Timmermans a prononcé son discours lors d'une conférence au ministère de l'Alimentation et de l'Agriculture (BMEL), en présence du ministre allemand Cem Özdemir et du président Winfried Kretschmann du Land de Bade-Wurtemberg.
Ce n'était pas la première fois que Timmermans parlait du revenu et de l'avenir du secteur agricole, mais jusqu'à présent principalement à la commission de l'environnement (ENVI) du Parlement européen. Il s'est également récemment exprimé à l'université en Italie sur la situation des revenus dans l'agriculture.
Sans nommer explicitement les propositions récentes de la Commission européenne pour la réduction des pesticides en agriculture (SUR), Timmermans n'a pas utilisé le terme « interdiction » mais a déclaré « que nous devons remplacer la moitié des produits chimiques de protection des cultures par des alternatives, grâce à plus de connaissances, de précision et à l'utilisation des technologies les plus récentes ».
Par cette déclaration, Timmermans s'est aligné sur un appel antérieur de l'eurodéputé néerlandais Jan Huitema (VVD), qui dans une interview l'an dernier avec Nieuwe Oogst a souligné qu'il est préférable de parler de « remplacement » plutôt que d’« interdiction ».

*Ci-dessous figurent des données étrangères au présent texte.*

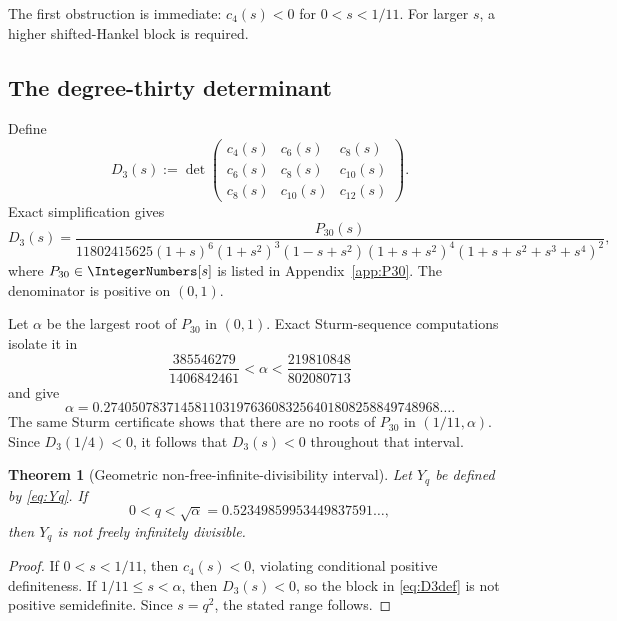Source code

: \documentclass[11pt,oneside]{article}
\newtheorem{theorem}{Theorem}[section]
\theoremstyle{definition}
\theoremstyle{remark}
\begin{document}
The first obstruction is immediate: \(c_4(s)<0\) for \(0<s<1/11\). For larger \(s\), a higher shifted-Hankel block is required.

\subsection{The degree-thirty determinant}
Define
\begin{equation}\label{eq:D3def}
D_3(s):=\det\begin{pmatrix}
c_4(s)&c_6(s)&c_8(s)\\
c_6(s)&c_8(s)&c_{10}(s)\\
c_8(s)&c_{10}(s)&c_{12}(s)
\end{pmatrix}.
\end{equation}
Exact simplification gives
\begin{equation}\label{eq:D3rational}
D_3(s)=\frac{P_{30}(s)}{
11802415625(1+s)^6(1+s^2)^3(1-s+s^2)(1+s+s^2)^4(1+s+s^2+s^3+s^4)^2},
\end{equation}
where \(P_{30}\in\IntegerNumbers[s]\) is listed in Appendix~\ref{app:P30}. The denominator is positive on \((0,1)\).

Let \(\alpha\) be the largest root of \(P_{30}\) in \((0,1)\). Exact
Sturm-sequence computations isolate it in
\begin{equation}\label{eq:alphainterval}
\frac{385546279}{1406842461}<\alpha<\frac{219810848}{802080713}
\end{equation}
and give
\begin{equation}\label{eq:alphaapprox}
\alpha=0.274050783714581103197636083256401808258849748968\ldots.
\end{equation}
The same Sturm certificate shows that there are no roots of \(P_{30}\) in \((1/11,\alpha)\). Since \(D_3(1/4)<0\), it follows that \(D_3(s)<0\) throughout that interval.

\begin{theorem}[Geometric non-free-infinite-divisibility interval]\label{thm:qnotFID}
Let \(Y_q\) be defined by \eqref{eq:Yq}. If
\begin{equation}\label{eq:qthreshold}
0<q<\sqrt\alpha
=0.52349859953449837591\ldots,
\end{equation}
then \(Y_q\) is not freely infinitely divisible.
\end{theorem}
\begin{proof}
If \(0<s<1/11\), then \(c_4(s)<0\), violating conditional positive definiteness. If \(1/11\le s<\alpha\), then \(D_3(s)<0\), so the block in \eqref{eq:D3def} is not positive semidefinite. Since \(s=q^2\), the stated range follows.
\end{proof}
\end{document}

Il a toutefois souligné que la réduction des émissions de gaz à effet de serre est une chose, mais que nous devons aussi améliorer l'état de la nature afin de pouvoir produire désormais une alimentation suffisante et assurée. « Nous devons restaurer la santé des sols car chaque agriculteur peut vous dire : on ne peut pas cultiver de nourriture sur un sol mort ».
Selon le commissaire au Climat, nous savons depuis trente ans que le changement climatique arrive, et nous observons maintenant que les inondations après de fortes pluies en Allemagne, en Belgique et au Limbourg emportent bâtiments, ponts et autoroutes.
Il a aussi fait référence à l’Italie et à l’Espagne où la sécheresse devient un problème grandissant, transformant progressivement de vastes parties du pays en déserts. Le changement climatique et la perte de biodiversité auront également des conséquences sur notre sécurité alimentaire, a-t-il averti.
« Ce changement climatique arrive, que nous le voulions ou non. Nous pouvons nous en prémunir. Préparons-nous. Plus nous attendons, plus ce sera cher et difficile ».
« Nous sommes dans un système alimentaire où le revenu des agriculteurs n’est pas garanti. C’est un système où traditionnellement 80 % des subventions agricoles de la PAC terminent dans les poches de 20 % de personnes qui ne sont souvent même pas elles-mêmes agriculteurs. Cela conduit à un système où les deux tiers des céréales sont destinés à l’alimentation animale et ne sont pas utilisés pour nourrir les humains », a déclaré Timmermans.
Il a noté que non seulement l’agriculture, mais toute la chaîne alimentaire doit devenir plus durable, et que les chaînes de supermarchés, le transport et la transformation devront aussi y contribuer. « Permettez-moi d’être plus précis : je ne pointe pas seulement du doigt l’agriculture. Nous devons être les alliés des agriculteurs. Ils sont enfermés dans un système qui profite à peu de monde ».
Timmermans a déclaré que la génération actuelle doit être consciente que les générations futures dépendront des décisions que nous prenons aujourd’hui. « Nous devons investir l’argent dans l’avenir de l’agriculture, pas dans les poches du complexe agro-industriel. Nous devons investir dans la vie des agriculteurs. Si nous voulons un avenir pour nos enfants, nous devons investir dans la nature et commencer cela dès maintenant », a-t-il conclu son discours.